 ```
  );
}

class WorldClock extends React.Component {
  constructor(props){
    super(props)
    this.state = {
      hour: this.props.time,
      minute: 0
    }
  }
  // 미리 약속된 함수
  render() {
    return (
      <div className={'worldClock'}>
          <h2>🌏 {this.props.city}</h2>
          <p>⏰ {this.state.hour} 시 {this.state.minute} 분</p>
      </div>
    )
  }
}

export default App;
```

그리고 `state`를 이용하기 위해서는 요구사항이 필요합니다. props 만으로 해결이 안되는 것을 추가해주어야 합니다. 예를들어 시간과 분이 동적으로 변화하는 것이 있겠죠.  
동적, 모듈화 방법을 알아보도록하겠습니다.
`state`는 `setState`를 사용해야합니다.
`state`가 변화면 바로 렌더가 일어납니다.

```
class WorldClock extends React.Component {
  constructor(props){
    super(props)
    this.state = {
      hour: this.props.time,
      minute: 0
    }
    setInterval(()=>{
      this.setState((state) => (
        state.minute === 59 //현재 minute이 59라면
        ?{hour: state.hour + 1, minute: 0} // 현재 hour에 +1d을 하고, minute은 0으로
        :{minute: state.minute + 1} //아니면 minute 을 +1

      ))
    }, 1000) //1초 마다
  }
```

========

TASK GOAL -
The whole of the material above is to be restated exactly.

RESULT OF THIS EXERCISE -
 ```
  );
}

class WorldClock extends React.Component {
  constructor(props){
    super(props)
    this.state = {
      hour: this.props.time,
      minute: 0
    }
  }
  // 미리 약속된 함수
  render() {
    return (
      <div className={'worldClock'}>
          <h2>🌏 {this.props.city}</h2>
          <p>⏰ {this.state.hour} 시 {this.state.minute} 분</p>
      </div>
    )
  }
}

export default App;
```

그리고 `state`를 이용하기 위해서는 요구사항이 필요합니다. props 만으로 해결이 안되는 것을 추가해주어야 합니다. 예를들어 시간과 분이 동적으로 변화하는 것이 있겠죠.  
동적, 모듈화 방법을 알아보도록하겠습니다.
`state`는 `setState`를 사용해야합니다.
`state`가 변화면 바로 렌더가 일어납니다.

```
class WorldClock extends React.Component {
  constructor(props){
    super(props)
    this.state = {
      hour: this.props.time,
      minute: 0
    }
    setInterval(()=>{
      this.setState((state) => (
        state.minute === 59 //현재 minute이 59라면
        ?{hour: state.hour + 1, minute: 0} // 현재 hour에 +1d을 하고, minute은 0으로
        :{minute: state.minute + 1} //아니면 minute 을 +1

      ))
    }, 1000) //1초 마다
  }
```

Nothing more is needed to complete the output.